Assignment> The whole of the material needs to be repeated exactly, line for line.
★ ★ ★ ★
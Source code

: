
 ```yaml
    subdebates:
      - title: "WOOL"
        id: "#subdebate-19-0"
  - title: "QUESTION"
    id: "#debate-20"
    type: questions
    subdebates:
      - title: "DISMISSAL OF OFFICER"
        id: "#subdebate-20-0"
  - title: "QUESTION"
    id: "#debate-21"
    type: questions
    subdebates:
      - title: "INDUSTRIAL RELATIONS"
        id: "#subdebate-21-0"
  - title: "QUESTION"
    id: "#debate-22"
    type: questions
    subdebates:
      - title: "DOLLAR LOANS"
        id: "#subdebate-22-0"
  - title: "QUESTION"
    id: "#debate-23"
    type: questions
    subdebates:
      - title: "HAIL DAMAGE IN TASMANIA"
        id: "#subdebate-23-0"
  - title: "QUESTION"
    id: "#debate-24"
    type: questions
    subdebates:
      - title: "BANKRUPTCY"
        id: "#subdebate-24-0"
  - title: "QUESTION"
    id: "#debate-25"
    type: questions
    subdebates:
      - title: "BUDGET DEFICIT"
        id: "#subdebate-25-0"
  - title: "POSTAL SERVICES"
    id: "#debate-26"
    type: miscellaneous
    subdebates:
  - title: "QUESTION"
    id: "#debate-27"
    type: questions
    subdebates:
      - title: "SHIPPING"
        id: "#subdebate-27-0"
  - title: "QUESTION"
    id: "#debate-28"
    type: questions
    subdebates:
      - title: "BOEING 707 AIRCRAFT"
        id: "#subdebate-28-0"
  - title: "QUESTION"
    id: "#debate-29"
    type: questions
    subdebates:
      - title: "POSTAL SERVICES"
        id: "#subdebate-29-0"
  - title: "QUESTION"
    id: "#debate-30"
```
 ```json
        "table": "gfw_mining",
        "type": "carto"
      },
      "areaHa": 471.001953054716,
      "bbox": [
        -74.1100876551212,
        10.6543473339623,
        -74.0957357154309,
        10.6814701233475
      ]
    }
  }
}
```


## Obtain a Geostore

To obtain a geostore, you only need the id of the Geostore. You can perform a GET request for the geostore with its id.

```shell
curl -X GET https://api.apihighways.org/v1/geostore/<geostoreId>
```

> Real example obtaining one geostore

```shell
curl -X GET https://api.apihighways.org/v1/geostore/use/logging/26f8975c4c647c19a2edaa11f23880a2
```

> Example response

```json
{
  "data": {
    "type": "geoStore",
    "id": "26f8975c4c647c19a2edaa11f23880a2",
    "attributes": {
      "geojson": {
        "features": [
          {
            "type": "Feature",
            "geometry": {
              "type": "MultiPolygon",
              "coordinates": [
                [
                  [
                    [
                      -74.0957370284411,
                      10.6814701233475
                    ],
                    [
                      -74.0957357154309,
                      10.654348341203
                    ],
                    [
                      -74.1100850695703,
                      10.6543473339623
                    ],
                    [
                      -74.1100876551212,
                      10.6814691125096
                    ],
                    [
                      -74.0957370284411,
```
★ ★ ★ ★
Answer to the exercise>
Source code

:
 ```yaml
    subdebates:
      - title: "WOOL"
        id: "#subdebate-19-0"
  - title: "QUESTION"
    id: "#debate-20"
    type: questions
    subdebates:
      - title: "DISMISSAL OF OFFICER"
        id: "#subdebate-20-0"
  - title: "QUESTION"
    id: "#debate-21"
    type: questions
    subdebates:
      - title: "INDUSTRIAL RELATIONS"
        id: "#subdebate-21-0"
  - title: "QUESTION"
    id: "#debate-22"
    type: questions
    subdebates:
      - title: "DOLLAR LOANS"
        id: "#subdebate-22-0"
  - title: "QUESTION"
    id: "#debate-23"
    type: questions
    subdebates:
      - title: "HAIL DAMAGE IN TASMANIA"
        id: "#subdebate-23-0"
  - title: "QUESTION"
    id: "#debate-24"
    type: questions
    subdebates:
      - title: "BANKRUPTCY"
        id: "#subdebate-24-0"
  - title: "QUESTION"
    id: "#debate-25"
    type: questions
    subdebates:
      - title: "BUDGET DEFICIT"
        id: "#subdebate-25-0"
  - title: "POSTAL SERVICES"
    id: "#debate-26"
    type: miscellaneous
    subdebates:
  - title: "QUESTION"
    id: "#debate-27"
    type: questions
    subdebates:
      - title: "SHIPPING"
        id: "#subdebate-27-0"
  - title: "QUESTION"
    id: "#debate-28"
    type: questions
    subdebates:
      - title: "BOEING 707 AIRCRAFT"
        id: "#subdebate-28-0"
  - title: "QUESTION"
    id: "#debate-29"
    type: questions
    subdebates:
      - title: "POSTAL SERVICES"
        id: "#subdebate-29-0"
  - title: "QUESTION"
    id: "#debate-30"
```
 ```json
        "table": "gfw_mining",
        "type": "carto"
      },
      "areaHa": 471.001953054716,
      "bbox": [
        -74.1100876551212,
        10.6543473339623,
        -74.0957357154309,
        10.6814701233475
      ]
    }
  }
}
```


## Obtain a Geostore

To obtain a geostore, you only need the id of the Geostore. You can perform a GET request for the geostore with its id.

```shell
curl -X GET https://api.apihighways.org/v1/geostore/<geostoreId>
```

> Real example obtaining one geostore

```shell
curl -X GET https://api.apihighways.org/v1/geostore/use/logging/26f8975c4c647c19a2edaa11f23880a2
```

> Example response

```json
{
  "data": {
    "type": "geoStore",
    "id": "26f8975c4c647c19a2edaa11f23880a2",
    "attributes": {
      "geojson": {
        "features": [
          {
            "type": "Feature",
            "geometry": {
              "type": "MultiPolygon",
              "coordinates": [
                [
                  [
                    [
                      -74.0957370284411,
                      10.6814701233475
                    ],
                    [
                      -74.0957357154309,
                      10.654348341203
                    ],
                    [
                      -74.1100850695703,
                      10.6543473339623
                    ],
                    [
                      -74.1100876551212,
                      10.6814691125096
                    ],
                    [
                      -74.0957370284411,
```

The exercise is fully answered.